> _THE DATA_:
◆ ◆ ◆ ◆ ◆ ◆ ◆
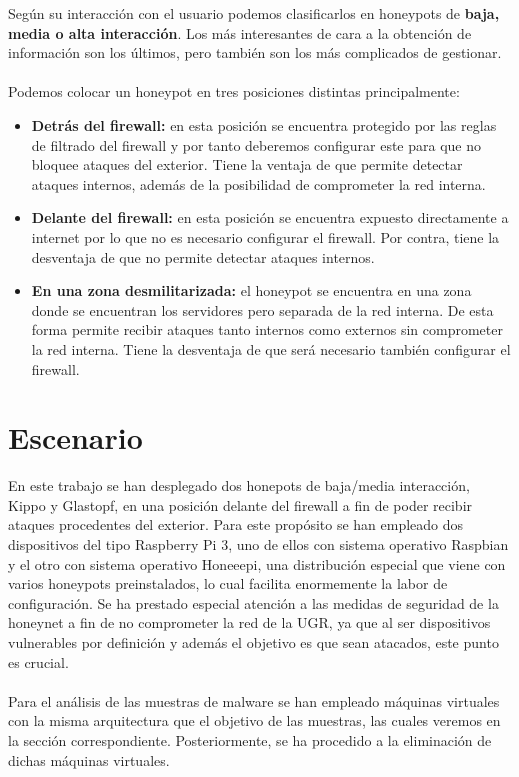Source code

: \documentclass[journal]{IEEEtran}
\begin{document}
Según su interacción con el usuario podemos clasificarlos en honeypots de \textbf{baja, media o alta interacción}. Los más interesantes de cara a la obtención de información son los últimos, pero también son los más complicados de gestionar.
\\\\
Podemos colocar un honeypot en tres posiciones distintas principalmente:
\begin{itemize}
\item\textbf{Detrás del firewall:} en esta posición se encuentra protegido por las reglas de filtrado del firewall y por tanto deberemos configurar este para que no bloquee ataques del exterior. Tiene la ventaja de que permite detectar ataques internos, además de la posibilidad de comprometer la red interna.
\item \textbf{Delante del firewall:} en esta posición se encuentra expuesto directamente a internet por lo que no es necesario configurar el firewall. Por contra, tiene la desventaja de que no permite detectar ataques internos.
\item \textbf{En una zona desmilitarizada:} el honeypot se encuentra en una zona donde se encuentran los servidores pero separada de la red interna. De esta forma permite recibir ataques tanto internos como externos sin comprometer la red interna. Tiene la desventaja de que será necesario también configurar el firewall.
\end{itemize}
\section{Escenario}
En este trabajo se han desplegado dos honepots de baja/media interacción, Kippo y Glastopf, en una posición delante del firewall a fin de poder recibir ataques procedentes del exterior. Para este propósito se han empleado dos dispositivos del tipo Raspberry Pi 3, uno de ellos con sistema operativo Raspbian y el otro con sistema operativo Honeeepi, una distribución especial que viene con varios honeypots preinstalados, lo cual facilita enormemente la labor de configuración. Se ha prestado especial atención a las medidas de seguridad de la honeynet a fin de no comprometer la red de la UGR, ya que al ser dispositivos vulnerables por definición y además el objetivo es que sean atacados, este punto es crucial.
\\\\
Para el análisis de las muestras de malware se han empleado máquinas virtuales con la misma arquitectura que el objetivo de las muestras, las cuales veremos en la sección correspondiente. Posteriormente, se ha procedido a la eliminación de dichas máquinas virtuales.
\end{document}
◆ ◆ ◆ ◆ ◆ ◆ ◆
> _HOW TO COMPLETE THIS TASK_:
Would you copy out all the data exactly, without the images?

> _THE ANSWER_:
Source code

: \documentclass[journal]{IEEEtran}
\begin{document}
Según su interacción con el usuario podemos clasificarlos en honeypots de \textbf{baja, media o alta interacción}. Los más interesantes de cara a la obtención de información son los últimos, pero también son los más complicados de gestionar.
\\\\
Podemos colocar un honeypot en tres posiciones distintas principalmente:
\begin{itemize}
\item\textbf{Detrás del firewall:} en esta posición se encuentra protegido por las reglas de filtrado del firewall y por tanto deberemos configurar este para que no bloquee ataques del exterior. Tiene la ventaja de que permite detectar ataques internos, además de la posibilidad de comprometer la red interna.
\item \textbf{Delante del firewall:} en esta posición se encuentra expuesto directamente a internet por lo que no es necesario configurar el firewall. Por contra, tiene la desventaja de que no permite detectar ataques internos.
\item \textbf{En una zona desmilitarizada:} el honeypot se encuentra en una zona donde se encuentran los servidores pero separada de la red interna. De esta forma permite recibir ataques tanto internos como externos sin comprometer la red interna. Tiene la desventaja de que será necesario también configurar el firewall.
\end{itemize}
\section{Escenario}
En este trabajo se han desplegado dos honepots de baja/media interacción, Kippo y Glastopf, en una posición delante del firewall a fin de poder recibir ataques procedentes del exterior. Para este propósito se han empleado dos dispositivos del tipo Raspberry Pi 3, uno de ellos con sistema operativo Raspbian y el otro con sistema operativo Honeeepi, una distribución especial que viene con varios honeypots preinstalados, lo cual facilita enormemente la labor de configuración. Se ha prestado especial atención a las medidas de seguridad de la honeynet a fin de no comprometer la red de la UGR, ya que al ser dispositivos vulnerables por definición y además el objetivo es que sean atacados, este punto es crucial.
\\\\
Para el análisis de las muestras de malware se han empleado máquinas virtuales con la misma arquitectura que el objetivo de las muestras, las cuales veremos en la sección correspondiente. Posteriormente, se ha procedido a la eliminación de dichas máquinas virtuales.
\end{document}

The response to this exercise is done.